Les temps ont changé. Sinon ce n’est pas comme ça hein. Le destin d’un homme est dans la main de Dieu. Moi depuis l’université j’étais déjà mort. Moi je n’ai rien contre personne,

 c’est pourquoi depuis plusieurs années, je suis en train de me promener en Côte d’Ivoire pour demander pardon. Mais je me promène pour demander pardon cela ne veut pas dire que c’est moi qui ai fait le plus de fautes. Moi il ne faut pas quelqu’un va venir me dire Guillaume allons on va combattre Bédié.

 

Bédié ne m’a rien fait. Si les gens veulent aller faire palabres ils n’ont qu’à aller le faire sans moi. J’attends les gens dire Guillaume veut prendre le pouvoir pour aller le donner à Bédié. Je vais aller saluer Bédié matin, midi soir si je veux. Je ne suis pas la propriété de quelqu’un.

 

Je peux aller voir qui je veux en Côte d’Ivoire. Ça fait honte quand on montre au monde entier qu’on est divisé. En 2010 on était trois à prendre le pouvoir. Moi j’étais premier ministre en 2010 et c’est moi qui organisais les élections. Avant moi d’autres premiers ministres ont essayé d’organiser les élections. Si je n’avais pas organisé les élections, la Côte d’Ivoire ne serait pas ce qu’elle est.

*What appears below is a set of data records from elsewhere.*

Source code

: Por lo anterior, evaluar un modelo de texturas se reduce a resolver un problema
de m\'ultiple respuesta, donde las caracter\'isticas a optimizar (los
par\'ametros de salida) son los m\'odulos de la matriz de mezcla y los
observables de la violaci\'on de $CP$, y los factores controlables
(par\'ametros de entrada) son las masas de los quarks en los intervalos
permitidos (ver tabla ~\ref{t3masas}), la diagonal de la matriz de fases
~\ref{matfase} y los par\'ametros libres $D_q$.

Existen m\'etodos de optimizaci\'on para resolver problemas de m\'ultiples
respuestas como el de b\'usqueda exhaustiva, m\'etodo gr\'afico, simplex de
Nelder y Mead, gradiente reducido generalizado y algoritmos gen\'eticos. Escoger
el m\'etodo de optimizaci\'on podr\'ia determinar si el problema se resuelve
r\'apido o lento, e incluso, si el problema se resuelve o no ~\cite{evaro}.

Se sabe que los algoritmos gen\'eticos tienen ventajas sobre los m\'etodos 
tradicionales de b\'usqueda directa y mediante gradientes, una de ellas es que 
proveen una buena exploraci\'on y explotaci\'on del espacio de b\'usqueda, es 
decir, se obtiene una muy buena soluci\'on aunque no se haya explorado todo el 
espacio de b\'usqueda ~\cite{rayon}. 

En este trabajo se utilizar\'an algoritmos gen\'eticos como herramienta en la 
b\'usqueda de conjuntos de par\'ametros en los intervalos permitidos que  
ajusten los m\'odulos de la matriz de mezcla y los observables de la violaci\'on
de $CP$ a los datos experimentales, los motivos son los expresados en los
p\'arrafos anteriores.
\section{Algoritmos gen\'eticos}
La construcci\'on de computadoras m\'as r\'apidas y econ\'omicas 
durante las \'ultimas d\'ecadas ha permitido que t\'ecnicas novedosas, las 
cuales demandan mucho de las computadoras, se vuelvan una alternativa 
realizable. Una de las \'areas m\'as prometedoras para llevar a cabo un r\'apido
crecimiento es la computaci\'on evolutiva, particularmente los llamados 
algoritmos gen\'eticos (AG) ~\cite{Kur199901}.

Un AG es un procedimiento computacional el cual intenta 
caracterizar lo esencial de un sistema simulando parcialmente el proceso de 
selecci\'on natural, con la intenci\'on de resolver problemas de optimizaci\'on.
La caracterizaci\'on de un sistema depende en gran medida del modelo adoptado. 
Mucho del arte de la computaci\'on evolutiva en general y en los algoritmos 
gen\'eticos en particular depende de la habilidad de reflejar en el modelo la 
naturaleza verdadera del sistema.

Même si je n’ai rien fait j’ai organisé les élections. C’est parce que les élections ont eu lieu qu’il y a eu un président.

 

C’est parce que Bédié a pris ses 25% pour donner à Ouattara que ce dernier est devenu président. Alors pourquoi aujourd’hui on se divise ? », a-t-il déclaré.

 

Le président de l’assemblée nationale a aussi dénoncé la traque dont lui et ses proches font l’objet de la part du pouvoir d’Abidjan

 

« En 2018, quand tu me salues et qu’on dit que tu as salué Guillaume Soro, si quelqu’un a pris photo, on te renvoi de ton travail. Tous les collaborateurs ont été renvoyés. On a pris Soultosoul on est allé le jeter en prison. Mes gars qui ont été renvoyés, ils n’ont pas été embauchés, ils sont toujours au chomages. Ils n’ont rien fait c’est parce qu’ils m’ont salué qu’ils ont été renvoyés », a-t-il fait remarquer.